Segment Start: DATASET RECORDS
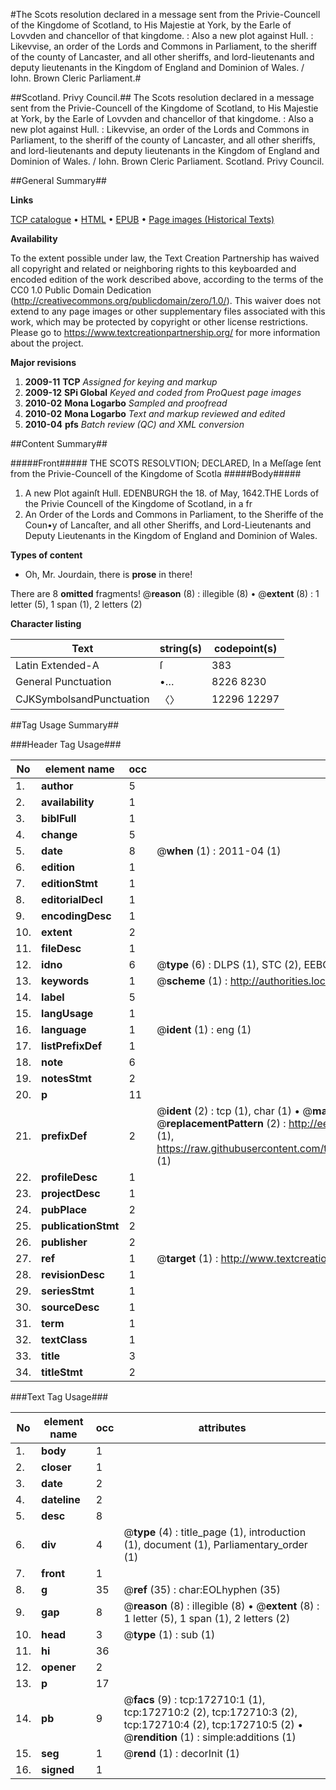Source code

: #The Scots resolution declared in a message sent from the Privie-Councell of the Kingdome of Scotland, to His Majestie at York, by the Earle of Lovvden and chancellor of that kingdome. : Also a new plot against Hull. : Likevvise, an order of the Lords and Commons in Parliament, to the sheriff of the county of Lancaster, and all other sheriffs, and lord-lieutenants and deputy lieutenants in the Kingdom of England and Dominion of Wales. / Iohn. Brown Cleric Parliament.#

##Scotland. Privy Council.##
The Scots resolution declared in a message sent from the Privie-Councell of the Kingdome of Scotland, to His Majestie at York, by the Earle of Lovvden and chancellor of that kingdome. : Also a new plot against Hull. : Likevvise, an order of the Lords and Commons in Parliament, to the sheriff of the county of Lancaster, and all other sheriffs, and lord-lieutenants and deputy lieutenants in the Kingdom of England and Dominion of Wales. / Iohn. Brown Cleric Parliament.
Scotland. Privy Council.

##General Summary##

**Links**

[TCP catalogue](http://www.ota.ox.ac.uk/tcp/)  • 
[HTML](http://tei.it.ox.ac.uk/tcp/Texts-HTML/free/A92/A92717.html)  • 
[EPUB](http://tei.it.ox.ac.uk/tcp/Texts-EPUB/free/A92/A92717.epub) • 
[Page images (Historical Texts)](https://historicaltexts.jisc.ac.uk/eebo-45789399e)

**Availability**

To the extent possible under law, the Text Creation Partnership has waived all copyright and related or neighboring rights to this keyboarded and encoded edition of the work described above, according to the terms of the CC0 1.0 Public Domain Dedication (http://creativecommons.org/publicdomain/zero/1.0/). This waiver does not extend to any page images or other supplementary files associated with this work, which may be protected by copyright or other license restrictions. Please go to https://www.textcreationpartnership.org/ for more information about the project.

**Major revisions**

1. __2009-11__ __TCP__ *Assigned for keying and markup*
1. __2009-12__ __SPi Global__ *Keyed and coded from ProQuest page images*
1. __2010-02__ __Mona Logarbo__ *Sampled and proofread*
1. __2010-02__ __Mona Logarbo__ *Text and markup reviewed and edited*
1. __2010-04__ __pfs__ *Batch review (QC) and XML conversion*

##Content Summary##

#####Front#####
THE SCOTS RESOLVTION; DECLARED, In a Meſſage ſent from the Privie-Councell of the Kingdome of Scotla
#####Body#####

1. A new Plot againſt Hull.
EDENBURGH the 18. of May, 1642.THE Lords of the Privie Councell of the Kingdome of Scotland, in a fr
1. An Order of the Lords and Commons in Parliament, to the Sheriffe of the Coun•y of Lancaſter, and all other Sheriffs, and Lord-Lieutenants and Deputy Lieutenants in the Kingdom of England and Dominion of Wales.

**Types of content**

  * Oh, Mr. Jourdain, there is **prose** in there!

There are 8 **omitted** fragments! 
 @__reason__ (8) : illegible (8)  •  @__extent__ (8) : 1 letter (5), 1 span (1), 2 letters (2)

**Character listing**


|Text|string(s)|codepoint(s)|
|---|---|---|
|Latin Extended-A|ſ|383|
|General Punctuation|•…|8226 8230|
|CJKSymbolsandPunctuation|〈〉|12296 12297|

##Tag Usage Summary##

###Header Tag Usage###

|No|element name|occ|attributes|
|---|---|---|---|
|1.|__author__|5||
|2.|__availability__|1||
|3.|__biblFull__|1||
|4.|__change__|5||
|5.|__date__|8| @__when__ (1) : 2011-04 (1)|
|6.|__edition__|1||
|7.|__editionStmt__|1||
|8.|__editorialDecl__|1||
|9.|__encodingDesc__|1||
|10.|__extent__|2||
|11.|__fileDesc__|1||
|12.|__idno__|6| @__type__ (6) : DLPS (1), STC (2), EEBO-CITATION (1), OCLC (1), VID (1)|
|13.|__keywords__|1| @__scheme__ (1) : http://authorities.loc.gov/ (1)|
|14.|__label__|5||
|15.|__langUsage__|1||
|16.|__language__|1| @__ident__ (1) : eng (1)|
|17.|__listPrefixDef__|1||
|18.|__note__|6||
|19.|__notesStmt__|2||
|20.|__p__|11||
|21.|__prefixDef__|2| @__ident__ (2) : tcp (1), char (1)  •  @__matchPattern__ (2) : ([0-9\-]+):([0-9IVX]+) (1), (.+) (1)  •  @__replacementPattern__ (2) : http://eebo.chadwyck.com/downloadtiff?vid=$1&page=$2 (1), https://raw.githubusercontent.com/textcreationpartnership/Texts/master/tcpchars.xml#$1 (1)|
|22.|__profileDesc__|1||
|23.|__projectDesc__|1||
|24.|__pubPlace__|2||
|25.|__publicationStmt__|2||
|26.|__publisher__|2||
|27.|__ref__|1| @__target__ (1) : http://www.textcreationpartnership.org/docs/. (1)|
|28.|__revisionDesc__|1||
|29.|__seriesStmt__|1||
|30.|__sourceDesc__|1||
|31.|__term__|1||
|32.|__textClass__|1||
|33.|__title__|3||
|34.|__titleStmt__|2||


###Text Tag Usage###

|No|element name|occ|attributes|
|---|---|---|---|
|1.|__body__|1||
|2.|__closer__|1||
|3.|__date__|2||
|4.|__dateline__|2||
|5.|__desc__|8||
|6.|__div__|4| @__type__ (4) : title_page (1), introduction (1), document (1), Parliamentary_order (1)|
|7.|__front__|1||
|8.|__g__|35| @__ref__ (35) : char:EOLhyphen (35)|
|9.|__gap__|8| @__reason__ (8) : illegible (8)  •  @__extent__ (8) : 1 letter (5), 1 span (1), 2 letters (2)|
|10.|__head__|3| @__type__ (1) : sub (1)|
|11.|__hi__|36||
|12.|__opener__|2||
|13.|__p__|17||
|14.|__pb__|9| @__facs__ (9) : tcp:172710:1 (1), tcp:172710:2 (2), tcp:172710:3 (2), tcp:172710:4 (2), tcp:172710:5 (2)  •  @__rendition__ (1) : simple:additions (1)|
|15.|__seg__|1| @__rend__ (1) : decorInit (1)|
|16.|__signed__|1||
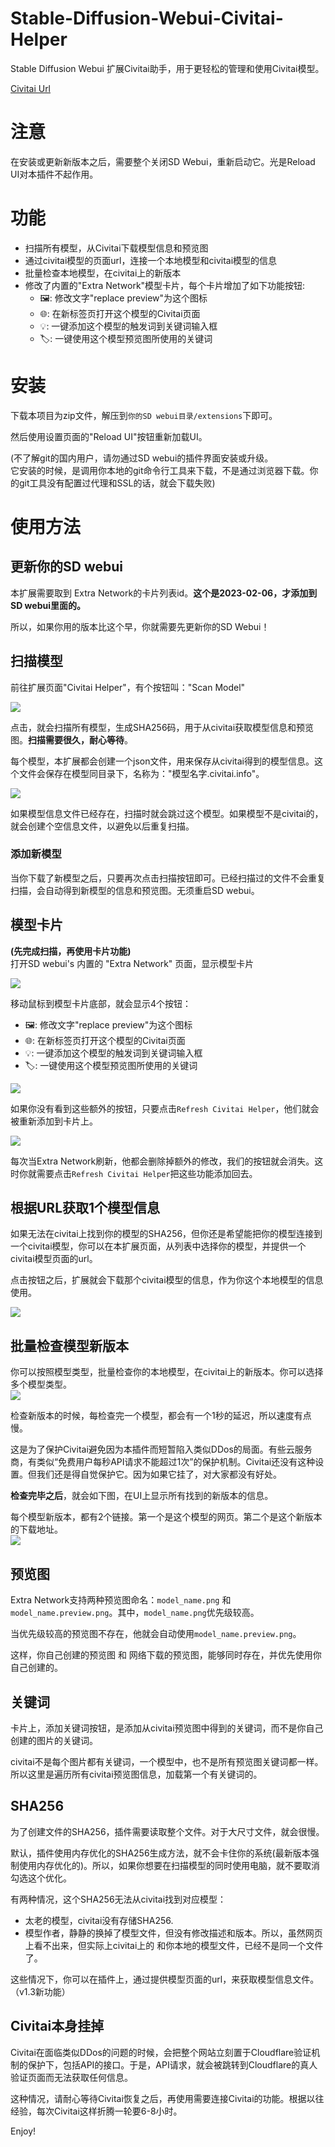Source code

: # Stable-Diffusion-Webui-Civitai-Helper
Stable Diffusion Webui 扩展Civitai助手，用于更轻松的管理和使用Civitai模型。

[Civitai Url](https://civitai.com/models/16768/civitai-helper-sd-webui-civitai-extension)  

# 注意
在安装或更新新版本之后，需要整个关闭SD Webui，重新启动它。光是Reload UI对本插件不起作用。  

# 功能
* 扫描所有模型，从Civitai下载模型信息和预览图 
* 通过civitai模型的页面url，连接一个本地模型和civitai模型的信息
* 批量检查本地模型，在civitai上的新版本
* 修改了内置的"Extra Network"模型卡片，每个卡片增加了如下功能按钮:
  - 🖼: 修改文字"replace preview"为这个图标
  - 🌐: 在新标签页打开这个模型的Civitai页面
  - 💡: 一键添加这个模型的触发词到关键词输入框
  - 🏷: 一键使用这个模型预览图所使用的关键词

# 安装
下载本项目为zip文件，解压到`你的SD webui目录/extensions`下即可。

然后使用设置页面的"Reload UI"按钮重新加载UI。  

(不了解git的国内用户，请勿通过SD webui的插件界面安装或升级。  
它安装的时候，是调用你本地的git命令行工具来下载，不是通过浏览器下载。你的git工具没有配置过代理和SSL的话，就会下载失败)  


# 使用方法
## 更新你的SD webui
本扩展需要取到 Extra Network的卡片列表id。**这个是2023-02-06，才添加到SD webui里面的。**  

所以，如果你用的版本比这个早，你就需要先更新你的SD Webui！


## 扫描模型
前往扩展页面"Civitai Helper"，有个按钮叫："Scan Model"  

![](img/extension_tab.jpg)  

点击，就会扫描所有模型，生成SHA256码，用于从civitai获取模型信息和预览图。**扫描需要很久，耐心等待**。

每个模型，本扩展都会创建一个json文件，用来保存从civitai得到的模型信息。这个文件会保存在模型同目录下，名称为："模型名字.civitai.info"。  

![](img/model_info_file.jpg)  

如果模型信息文件已经存在，扫描时就会跳过这个模型。如果模型不是civitai的，就会创建个空信息文件，以避免以后重复扫描。

### 添加新模型
当你下载了新模型之后，只要再次点击扫描按钮即可。已经扫描过的文件不会重复扫描，会自动得到新模型的信息和预览图。无须重启SD webui。 

## 模型卡片
**(先完成扫描，再使用卡片功能)**  
打开SD webui's 内置的 "Extra Network" 页面，显示模型卡片  

![](img/extra_network.jpg)  


移动鼠标到模型卡片底部，就会显示4个按钮：
  - 🖼: 修改文字"replace preview"为这个图标
  - 🌐: 在新标签页打开这个模型的Civitai页面
  - 💡: 一键添加这个模型的触发词到关键词输入框
  - 🏷: 一键使用这个模型预览图所使用的关键词
  
![](img/model_card.jpg)  

如果你没有看到这些额外的按钮，只要点击`Refresh Civitai Helper`，他们就会被重新添加到卡片上。  

![](img/refresh_ch.jpg)  

每次当Extra Network刷新，他都会删除掉额外的修改，我们的按钮就会消失。这时你就需要点击`Refresh Civitai Helper`把这些功能添加回去。


## 根据URL获取1个模型信息
如果无法在civitai上找到你的模型的SHA256，但你还是希望能把你的模型连接到一个civitai模型，你可以在本扩展页面，从列表中选择你的模型，并提供一个civitai模型页面的url。

点击按钮之后，扩展就会下载那个civitai模型的信息，作为你这个本地模型的信息使用。  

![](img/get_one_model_info.jpg)  


## 批量检查模型新版本
你可以按照模型类型，批量检查你的本地模型，在civitai上的新版本。你可以选择多个模型类型。  
![](img/check_model_new_version.jpg)  

检查新版本的时候，每检查完一个模型，都会有一个1秒的延迟，所以速度有点慢。

这是为了保护Civitai避免因为本插件而短暂陷入类似DDos的局面。有些云服务商，有类似“免费用户每秒API请求不能超过1次”的保护机制。Civitai还没有这种设置。但我们还是得自觉保护它。因为如果它挂了，对大家都没有好处。    

**检查完毕之后**，就会如下图，在UI上显示所有找到的新版本的信息。  

每个模型新版本，都有2个链接。第一个是这个模型的网页。第二个是这个新版本的下载地址。   
![](img/check_model_new_version_output.jpg)


## 预览图
Extra Network支持两种预览图命名：`model_name.png` 和 `model_name.preview.png`。其中，`model_name.png`优先级较高。

当优先级较高的预览图不存在，他就会自动使用`model_name.preview.png`。

这样，你自己创建的预览图 和 网络下载的预览图，能够同时存在，并优先使用你自己创建的。

## 关键词
卡片上，添加关键词按钮，是添加从civitai预览图中得到的关键词，而不是你自己创建的图片的关键词。

civitai不是每个图片都有关键词，一个模型中，也不是所有预览图关键词都一样。所以这里是遍历所有civitai预览图信息，加载第一个有关键词的。


## SHA256
为了创建文件的SHA256，插件需要读取整个文件。对于大尺寸文件，就会很慢。

默认，插件使用内存优化的SHA256生成方法，就不会卡住你的系统(最新版本强制使用内存优化的)。所以，如果你想要在扫描模型的同时使用电脑，就不要取消勾选这个优化。  

有两种情况，这个SHA256无法从civitai找到对应模型：
* 太老的模型，civitai没有存储SHA256.
* 模型作者，静静的换掉了模型文件，但没有修改描述和版本。所以，虽然网页上看不出来，但实际上civitai上的 和你本地的模型文件，已经不是同一个文件了。  

这些情况下，你可以在插件上，通过提供模型页面的url，来获取模型信息文件。（v1.3新功能）




## Civitai本身挂掉
Civitai在面临类似DDos的问题的时候，会把整个网站立刻置于Cloudflare验证机制的保护下，包括API的接口。于是，API请求，就会被跳转到Cloudflare的真人验证页面而无法获取任何信息。

这种情况，请耐心等待Civitai恢复之后，再使用需要连接Civitai的功能。根据以往经验，每次Civitai这样折腾一轮要6-8小时。



Enjoy!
Segment End: DATASET RECORDS
### EXERCISE PROMPT
Scan the data above and copy every line with "span" in it.

### EXERCISE ANSWER
 @__reason__ (8) : illegible (8)  •  @__extent__ (8) : 1 letter (5), 1 span (1), 2 letters (2)
|9.|__gap__|8| @__reason__ (8) : illegible (8)  •  @__extent__ (8) : 1 letter (5), 1 span (1), 2 letters (2)|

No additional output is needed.